1. ## uniform continuity

Suppose that f:R--> R is differentiable on R and that the derivative of f is bounded on R. Prove that f is uniformly continuous on R.

2. Originally Posted by friday616
Suppose that f:R--> R is differentiable on R and that the derivative of f is bounded on R. Prove that f is uniformly continuous on R.
Three words: MEAN VALUE THEOREM

$\frac{|f(x)-f(y)|}{|x-y|}=|f'(t)|\leq M\implies |f(x)-f(y)|\leq M|x-y|$.

Let $\delta=\frac{\epsilon}{M}$ and you're done.
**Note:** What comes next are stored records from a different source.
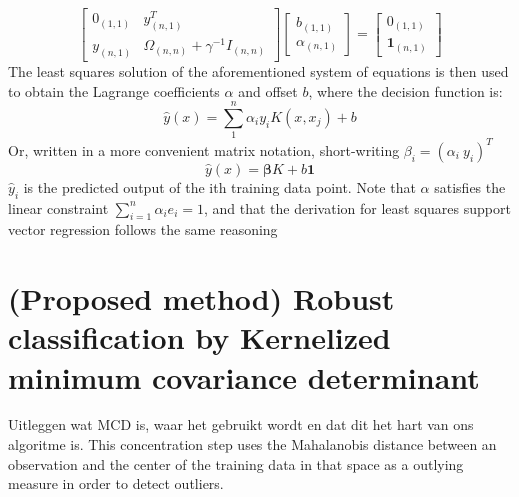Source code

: \documentclass[preprint,12pt]{elsarticle}
\begin{document}
\begin{equation}
	\begin{bmatrix}
		0_{(1,1)} & y_{(n,1)}^T \\
		y_{(n,1)} & \Omega_{(n,n)} + \gamma^{-1} I_{(n,n)} 
		\end{bmatrix}	
		\begin{bmatrix}
		b_{(1,1)} \\
		\alpha_{(n,1)}
		\end{bmatrix}
		=
		\begin{bmatrix}
		0_{(1,1)} \\
		\mathbf{1}_{(n,1)}
	\end{bmatrix}	
\end{equation}
The least squares solution of the aforementioned system of equations is then used to  obtain the Lagrange coefficients $\alpha$ and offset $b$, where the decision function is:
\begin{equation}
	\hat{y}(x) = \sum_{1}^{n} \alpha_i y_i K(x, x_j) + b	
	\label{eq:classification}
\end{equation}
Or, written in a more convenient matrix notation, short-writing $\beta_i= (\alpha_i \  y_i)^T$
\begin{equation}
	\hat{y}(x) = \mathbf{\beta} K + b \mathbf{1}
	\label{eq:prediction}
\end{equation}
$\hat{y}_i$ is the predicted output of the ith training data point. Note that $\alpha$ satisfies the linear constraint $\sum_{i=1}^{n} \alpha_i  e_i = 1$, and that the derivation for least squares support vector regression follows the same reasoning %

\newpage
\section{(Proposed method) Robust classification by Kernelized minimum covariance determinant}

Uitleggen wat MCD is, waar het gebruikt wordt en dat dit het hart van ons algoritme is.
This concentration step uses the Mahalanobis distance between an observation and the center of the training data in that space as a outlying measure in order to detect outliers.\\
\end{document}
If $d(f(x),f(y))\leq Md(x,y)$, then $f$ is said to be Lipschitz continuous, with the Lipschitz constant being the smallest such $M$ that satisfies that inequality. Lipschitz continuity always implies uniform continuity, but not necessarily the other way around.

3. Originally Posted by friday616
Suppose that f:R--> R is differentiable on R and that the derivative of f is bounded on R. Prove that f is uniformly continuous on R.
If the derivative is continous you could use the MVT $\vert f(x)-f(y) \vert = \vert f(c)(x-y) \vert \leq M\vert x-y\vert$and so $f$ is Lipschitz and thus uniformly continous. Without continous derivative though...

4. Originally Posted by Jose27
If the derivative is continous you could use the MVT $\vert f(x)-f(y) \vert = \vert f(c)(x-y) \vert \leq M\vert x-y\vert$and so $f$ is Lipschitz and thus uniformly continous. Without continous derivative though...
MVT only requires the derivative to exist, not for it to be continuous.